Recent developments may have ripple effects on the supply structure of the global market, several sources said. In early July, South African miner Chrometco filed for a restructuring of its business and put its chrome mining and washing operations – which were run by Sail Group – on care and maintenance due to financial pressure.

Sail and Chrometco were supplying both the metallurgical market and the non-met foundry market. Sources estimated that Sail’s monthly shipments to China averaged 90,000-100,000 tonnes.

Market participants suggest that the effect on the foundry sand market may be more pronounced than the effect on the large chrome market. A substantial amount of foundry sand consumed in China originated, directly or indirectly, from the coarse chrome ore that Sail shipped. The company operated its own screening plant in China, where it processed ore into foundry sand to supply the local market. It also supplied ore to other third-party wash plants, again for screening foundry material sold domestically.

"Once you consider that Sail was behind not just the volumes their own wash plant had to sell, but was also serving other screen plants in the country, you see that their weight on the Chinese foundry market was significant," a second trader said. "If those units don’t come back, you’ll have a large consumer, China, where a gap would open up quite quickly."

Chinese consumers tend to buy much larger volumes than other destinations – such as Europe, the rest of Asia or North America – so buying patterns in China have acted as a leveller to the market in the past, scooping up extra tonnages and balancing supply elsewhere.

While there may at times be differences in exact product specifications, because Chinese consumers can normally handle less strict specifications for their usage compared with other destinations, the country’s volume of demand gave it a weight in the global chromite market.

Foundry consumers in the country have been telling Fastmarkets for several months that their demand for South African sand remained low because they had sufficient and cheaper domestic supply from screened material, plus enough port-side inventories to cover existing and impending short-term needs. Reported sales of South African foundry material to China over the past six months have been few and far between.

This might change after Chrometco/Sail put its chrome mining and washing operations on care and maintenance, if those operations were to remain shut in the future. Domestic wash plants would find it difficult to source alternative volumes, requiring other suppliers from outside. Foundry consumers may also find it harder to cover their needs solely with locally screened material, and may have to resort to more expensive source units directly from South Africa.

This may set several supply wheels in motion.
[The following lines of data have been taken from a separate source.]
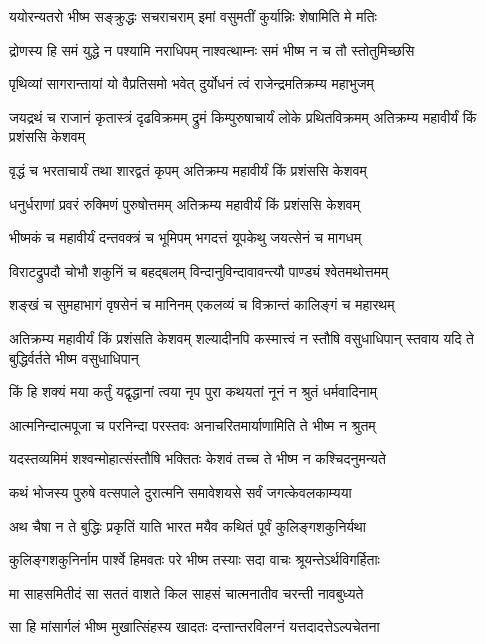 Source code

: \twolineshloka
{ययोरन्यतरो भीष्म सङ्क्रुद्धः सचराचराम्}
{इमां वसुमतीं कुर्यान्निः शेषामिति मे मतिः}


\twolineshloka
{द्रोणस्य हि समं युद्धे न पश्यामि नराधिपम्}
{नाश्वत्थाम्नः समं भीष्म न च तौ स्तोतुमिच्छसि}


\twolineshloka
{पृथिव्यां सागरान्तायां यो वैप्रतिसमो भवेत्}
{दुर्योधनं त्वं राजेन्द्रमतिक्रम्य महाभुजम्}


\threelineshloka
{जयद्रथं च राजानं कृतास्त्रं दृढविक्रमम्}
{द्रुमं किम्पुरुषाचार्यं लोके प्रथितविक्रमम्}
{अतिक्रम्य महावीर्यं किं प्रशंससि केशवम्}


\twolineshloka
{वृद्धं च भरताचार्यं तथा शारद्वतं कृपम्}
{अतिक्रम्य महावीर्यं किं प्रशंससि केशवम्}


\twolineshloka
{धनुर्धराणां प्रवरं रुक्मिणं पुरुषोत्तमम्}
{अतिक्रम्य महावीर्यं किं प्रशंससि केशवम्}


\twolineshloka
{भीष्मकं च महावीर्यं दन्तवक्त्रं च भूमिपम्}
{भगदत्तं यूपकेथु जयत्सेनं च मागधम्}


\twolineshloka
{विराटद्रुपदौ चोभौ शकुनिं च बहद्बलम्}
{विन्दानुविन्दावावन्त्यौ पाण्ड्यं श्वेतमथोत्तमम्}


\twolineshloka
{शङ्खं च सुमहाभागं वृषसेनं च मानिनम्}
{एकलव्यं च विक्रान्तं कालिङ्गं च महारथम्}


\fourlineindentedshloka
{अतिक्रम्य महावीर्यं किं प्रशंसति केशवम्}
{शल्यादीनपि कस्मात्त्वं न स्तौषि वसुधाधिपान्}
{स्तवाय यदि ते बुद्धिर्वर्तते भीष्म वसुधाधिपान्}
{}


\twolineshloka
{किं हि शक्यं मया कर्तुं यद्वृद्धानां त्वया नृप}
{पुरा कथयतां नूनं न श्रुतं धर्मवादिनाम्}


\twolineshloka
{आत्मनिन्दात्मपूजा च परनिन्दा परस्तवः}
{अनाचरितमार्याणामिति ते भीष्म न श्रुतम्}


\twolineshloka
{यदस्तव्यमिमं शश्वन्मोहात्संस्तौषि भक्तितः}
{केशवं तच्च ते भीष्म न कश्चिदनुमन्यते}


\twolineshloka
{कथं भोजस्य पुरुषे वत्सपाले दुरात्मनि}
{समावेशयसे सर्वं जगत्केवलकाम्यया}


\twolineshloka
{अथ चैषा न ते बुद्धिः प्रकृतिं याति भारत}
{मयैव कथितं पूर्वं कुलिङ्गशकुनिर्यथा}


\twolineshloka
{कुलिङ्गशकुनिर्नाम पार्श्वे हिमवतः परे}
{भीष्म तस्याः सदा वाचः श्रूयन्तेऽर्थविगर्हिताः}


\twolineshloka
{मा साहसमितीदं सा सततं वाशते किल}
{साहसं चात्मनातीव चरन्ती नावबुध्यते}


\twolineshloka
{सा हि मांसार्गलं भीष्म मुखात्सिंहस्य खादतः}
{दन्तान्तरविलग्नं यत्तदादत्तेऽल्पचेतना}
Higher demand from China may tighten supply in other areas. "We kept saying that something had to give on the supply front, and a hole being created suddenly, for the market to reset into a new workable balance," a second seller said. "Maybe this is it."

"Any volumes that move toward China from [South Africa] wouldn’t be heading anywhere else, and would take away from what will be available in Europe [and] in the US," a third trader said. "If the lion’s share of foundry in the Chinese market is not here any more, that will have some kind of effect."